Goed om weten dat er in Teralphene al in 1768 een goed draaiende herberg was met “gelase vensters”,  waar er potten bier werden getapt alsook brandewijn, waar er af en toe een Aalsterse violist kwam spelen .. en waar men zich amuseerde met het “spel met de bollen” (vermoedelijk het “gerrebollen”)…

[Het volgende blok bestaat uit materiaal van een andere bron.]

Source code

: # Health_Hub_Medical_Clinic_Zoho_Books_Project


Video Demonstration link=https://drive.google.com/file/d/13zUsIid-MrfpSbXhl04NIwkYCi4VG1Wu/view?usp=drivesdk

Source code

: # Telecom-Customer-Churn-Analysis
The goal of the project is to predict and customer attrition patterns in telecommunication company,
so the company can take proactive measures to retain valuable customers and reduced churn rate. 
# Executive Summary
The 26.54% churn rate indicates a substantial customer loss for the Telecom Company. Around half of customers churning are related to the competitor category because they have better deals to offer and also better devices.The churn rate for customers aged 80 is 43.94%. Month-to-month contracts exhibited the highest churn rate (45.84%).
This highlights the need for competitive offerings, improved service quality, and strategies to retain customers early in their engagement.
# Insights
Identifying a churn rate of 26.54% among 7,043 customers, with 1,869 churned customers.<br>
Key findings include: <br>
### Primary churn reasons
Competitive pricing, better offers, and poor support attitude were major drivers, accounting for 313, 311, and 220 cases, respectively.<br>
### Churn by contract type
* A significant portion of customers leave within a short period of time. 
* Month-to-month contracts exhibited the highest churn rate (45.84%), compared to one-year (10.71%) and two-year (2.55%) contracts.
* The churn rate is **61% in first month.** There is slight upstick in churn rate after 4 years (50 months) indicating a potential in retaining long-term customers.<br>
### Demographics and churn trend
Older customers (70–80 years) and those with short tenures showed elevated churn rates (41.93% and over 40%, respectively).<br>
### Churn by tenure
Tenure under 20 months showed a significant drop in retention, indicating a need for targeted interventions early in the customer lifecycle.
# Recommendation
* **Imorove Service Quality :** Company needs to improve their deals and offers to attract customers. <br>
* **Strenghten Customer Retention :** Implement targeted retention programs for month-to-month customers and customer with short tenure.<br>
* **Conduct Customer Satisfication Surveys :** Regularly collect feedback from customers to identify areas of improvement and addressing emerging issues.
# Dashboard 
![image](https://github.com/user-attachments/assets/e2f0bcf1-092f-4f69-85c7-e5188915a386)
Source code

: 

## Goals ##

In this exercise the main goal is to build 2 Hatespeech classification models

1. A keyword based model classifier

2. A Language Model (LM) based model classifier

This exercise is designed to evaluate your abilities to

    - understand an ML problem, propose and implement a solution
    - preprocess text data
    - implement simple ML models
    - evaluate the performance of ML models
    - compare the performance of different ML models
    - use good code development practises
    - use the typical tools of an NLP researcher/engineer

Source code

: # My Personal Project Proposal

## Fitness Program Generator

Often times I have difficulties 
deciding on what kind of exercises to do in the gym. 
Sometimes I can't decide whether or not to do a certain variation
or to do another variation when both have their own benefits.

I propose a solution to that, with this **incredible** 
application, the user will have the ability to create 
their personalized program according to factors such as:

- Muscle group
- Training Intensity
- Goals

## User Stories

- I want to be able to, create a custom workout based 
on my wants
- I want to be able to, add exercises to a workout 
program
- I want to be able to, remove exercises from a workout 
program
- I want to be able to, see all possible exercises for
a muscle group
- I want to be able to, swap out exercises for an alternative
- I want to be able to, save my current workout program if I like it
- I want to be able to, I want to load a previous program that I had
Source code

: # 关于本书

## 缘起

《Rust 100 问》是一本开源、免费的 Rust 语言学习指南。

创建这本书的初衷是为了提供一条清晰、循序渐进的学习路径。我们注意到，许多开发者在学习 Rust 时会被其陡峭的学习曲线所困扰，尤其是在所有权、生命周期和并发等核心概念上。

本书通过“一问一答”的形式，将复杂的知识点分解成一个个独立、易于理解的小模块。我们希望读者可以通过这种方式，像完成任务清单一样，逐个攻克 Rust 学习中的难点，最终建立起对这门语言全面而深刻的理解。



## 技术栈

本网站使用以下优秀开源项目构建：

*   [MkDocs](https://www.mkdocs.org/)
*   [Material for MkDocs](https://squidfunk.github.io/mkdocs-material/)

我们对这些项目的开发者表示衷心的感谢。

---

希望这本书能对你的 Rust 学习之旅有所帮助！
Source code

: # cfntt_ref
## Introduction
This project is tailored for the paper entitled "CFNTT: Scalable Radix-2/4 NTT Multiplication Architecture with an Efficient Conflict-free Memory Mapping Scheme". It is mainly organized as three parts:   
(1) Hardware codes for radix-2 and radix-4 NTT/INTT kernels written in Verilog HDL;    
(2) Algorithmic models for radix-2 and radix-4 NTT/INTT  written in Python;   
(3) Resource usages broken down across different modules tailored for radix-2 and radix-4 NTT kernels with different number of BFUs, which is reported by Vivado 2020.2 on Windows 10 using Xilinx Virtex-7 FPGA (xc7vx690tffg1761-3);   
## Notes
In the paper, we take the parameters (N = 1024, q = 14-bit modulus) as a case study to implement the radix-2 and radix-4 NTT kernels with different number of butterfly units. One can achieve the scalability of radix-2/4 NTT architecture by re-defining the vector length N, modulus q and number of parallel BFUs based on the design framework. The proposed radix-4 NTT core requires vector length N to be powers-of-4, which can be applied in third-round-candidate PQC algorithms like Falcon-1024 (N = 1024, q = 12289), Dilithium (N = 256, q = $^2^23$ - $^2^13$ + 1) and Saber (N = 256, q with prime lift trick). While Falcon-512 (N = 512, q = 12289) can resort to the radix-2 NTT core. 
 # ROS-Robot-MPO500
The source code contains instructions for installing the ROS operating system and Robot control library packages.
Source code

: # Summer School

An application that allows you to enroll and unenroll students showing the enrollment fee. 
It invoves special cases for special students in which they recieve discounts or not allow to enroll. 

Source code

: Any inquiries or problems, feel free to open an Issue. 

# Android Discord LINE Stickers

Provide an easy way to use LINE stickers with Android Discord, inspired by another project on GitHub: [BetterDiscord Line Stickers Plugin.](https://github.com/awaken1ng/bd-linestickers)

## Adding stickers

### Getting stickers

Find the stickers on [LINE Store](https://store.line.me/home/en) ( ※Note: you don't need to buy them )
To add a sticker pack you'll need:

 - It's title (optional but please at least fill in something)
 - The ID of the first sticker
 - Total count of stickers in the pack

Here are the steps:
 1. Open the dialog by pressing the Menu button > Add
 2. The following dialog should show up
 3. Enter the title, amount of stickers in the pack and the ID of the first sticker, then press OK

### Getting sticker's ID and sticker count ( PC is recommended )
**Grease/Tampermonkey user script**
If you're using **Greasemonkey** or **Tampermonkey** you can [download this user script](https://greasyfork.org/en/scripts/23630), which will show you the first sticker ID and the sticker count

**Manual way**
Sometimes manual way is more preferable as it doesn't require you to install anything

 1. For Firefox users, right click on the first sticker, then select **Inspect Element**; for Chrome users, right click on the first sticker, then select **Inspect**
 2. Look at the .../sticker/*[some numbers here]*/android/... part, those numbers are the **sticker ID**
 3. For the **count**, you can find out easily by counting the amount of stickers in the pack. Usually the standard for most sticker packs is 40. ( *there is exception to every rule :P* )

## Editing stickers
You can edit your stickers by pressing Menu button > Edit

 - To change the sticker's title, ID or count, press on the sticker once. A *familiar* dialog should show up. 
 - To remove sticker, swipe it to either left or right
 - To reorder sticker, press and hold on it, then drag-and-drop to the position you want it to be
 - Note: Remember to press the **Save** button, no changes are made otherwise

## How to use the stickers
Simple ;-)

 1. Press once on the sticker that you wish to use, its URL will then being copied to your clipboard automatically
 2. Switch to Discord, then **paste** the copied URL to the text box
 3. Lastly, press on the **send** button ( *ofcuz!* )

Hoe het precies afgelopen is met Judocus Willems en tot hoeveel jaar gevangenisstraf hij te Aalst veroordeeld werd, is niet bekend. Wel stuurden de schepenen van Erembodegem-Teralphene op vraag van de vader en de echtgenote van Judocus Willems een gratieverzoek of smeekbede aan hare Majesteit Maria Theresia van Oostenrijk: Escriptie aen De Majesteyt in fransch nopende een malheur voorgevallen tot Teralphene

Het leven ging echter door en de populaire herberg De Croone werd vanaf dan gewoon verder gezet door de schoonbroer van Judocus Willems, namelijk Adrien De Bolle.